WORK ITEM:
Repeat the records in full. No pictures belong in the copy.

DATA SHOWN:

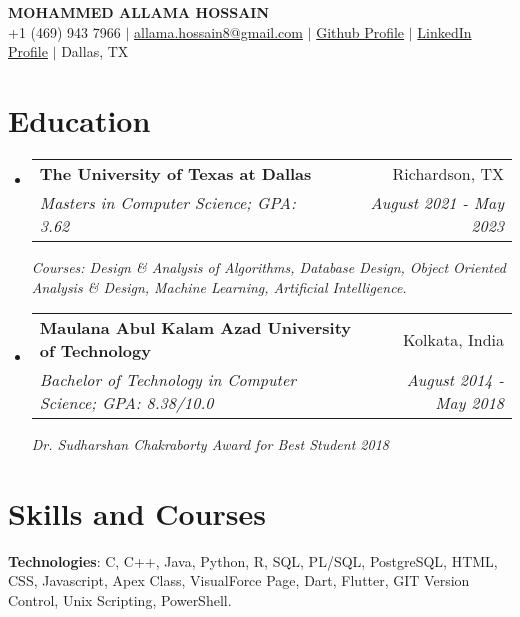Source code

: \documentclass[letterpaper,11pt]{article}
\makeatletter
\newcommand{\resumeSubheading}[4]{
  \vspace{-1pt}\item
    \begin{tabular*}{0.97\textwidth}{l@{\extracolsep{\fill}}r}
      \textbf{#1} & #2 \\
      \textit{\small#3} & \textit{\small #4} \\
    \end{tabular*}\vspace{-5pt}
}
\newcommand{\resumeSubHeadingListStart}{\begin{itemize}[leftmargin=0.15in, label={}]}
\newcommand{\resumeSubHeadingListEnd}{\end{itemize}}
\makeatother
\begin{document}

\begin{center}
    \textbf{\Huge \scshape MOHAMMED ALLAMA HOSSAIN} \\ \vspace{1pt}
    \small +1 (469) 943 7966 $|$ \href{mailto:allama.hossain8@gmail.com}{{allama.hossain8@gmail.com}} $|$ 
    \href{https://github.com/allama008}{{Github Profile}} $|$ 
    \href{https://www.linkedin.com/in/allama008/}{{LinkedIn Profile}} $|$ 
    \small Dallas, TX
\end{center}


\section{Education}
  \resumeSubHeadingListStart
    \resumeSubheading
    {The University of Texas at Dallas}{Richardson, TX}
    {Masters in Computer Science;  GPA: 3.62}{August 2021 - May 2023}

    {\scriptsize \textit{Courses: Design \& Analysis of Algorithms, Database Design, Object Oriented Analysis \& Design, Machine Learning, Artificial Intelligence.}}

    \resumeSubheading
      {Maulana Abul Kalam Azad University of Technology}{Kolkata, India}
      {Bachelor of Technology in Computer Science;  GPA: 8.38/10.0}{August 2014 - May 2018}
    
      {\scriptsize \textit{Dr. Sudharshan Chakraborty Award for Best Student 2018}}

  \resumeSubHeadingListEnd


\section{Skills and Courses}
 \begin{itemize}[leftmargin=0.15in, label={}]
    \small{\item{
     \textbf{Technologies}{: C, C++, Java, Python, R, SQL, PL/SQL, PostgreSQL, HTML, CSS, Javascript, Apex Class, VisualForce Page, Dart, Flutter, GIT Version Control, Unix Scripting, PowerShell.} \\
    }}
 \end{itemize}
\end{document}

RESULT OF THIS EXERCISE:
Source code

: \documentclass[letterpaper,11pt]{article}
\makeatletter
\newcommand{\resumeSubheading}[4]{
  \vspace{-1pt}\item
    \begin{tabular*}{0.97\textwidth}{l@{\extracolsep{\fill}}r}
      \textbf{#1} & #2 \\
      \textit{\small#3} & \textit{\small #4} \\
    \end{tabular*}\vspace{-5pt}
}
\newcommand{\resumeSubHeadingListStart}{\begin{itemize}[leftmargin=0.15in, label={}]}
\newcommand{\resumeSubHeadingListEnd}{\end{itemize}}
\makeatother
\begin{document}

\begin{center}
    \textbf{\Huge \scshape MOHAMMED ALLAMA HOSSAIN} \\ \vspace{1pt}
    \small +1 (469) 943 7966 $|$ \href{mailto:allama.hossain8@gmail.com}{{allama.hossain8@gmail.com}} $|$ 
    \href{https://github.com/allama008}{{Github Profile}} $|$ 
    \href{https://www.linkedin.com/in/allama008/}{{LinkedIn Profile}} $|$ 
    \small Dallas, TX
\end{center}


\section{Education}
  \resumeSubHeadingListStart
    \resumeSubheading
    {The University of Texas at Dallas}{Richardson, TX}
    {Masters in Computer Science;  GPA: 3.62}{August 2021 - May 2023}

    {\scriptsize \textit{Courses: Design \& Analysis of Algorithms, Database Design, Object Oriented Analysis \& Design, Machine Learning, Artificial Intelligence.}}

    \resumeSubheading
      {Maulana Abul Kalam Azad University of Technology}{Kolkata, India}
      {Bachelor of Technology in Computer Science;  GPA: 8.38/10.0}{August 2014 - May 2018}
    
      {\scriptsize \textit{Dr. Sudharshan Chakraborty Award for Best Student 2018}}

  \resumeSubHeadingListEnd


\section{Skills and Courses}
 \begin{itemize}[leftmargin=0.15in, label={}]
    \small{\item{
     \textbf{Technologies}{: C, C++, Java, Python, R, SQL, PL/SQL, PostgreSQL, HTML, CSS, Javascript, Apex Class, VisualForce Page, Dart, Flutter, GIT Version Control, Unix Scripting, PowerShell.} \\
    }}
 \end{itemize}
\end{document}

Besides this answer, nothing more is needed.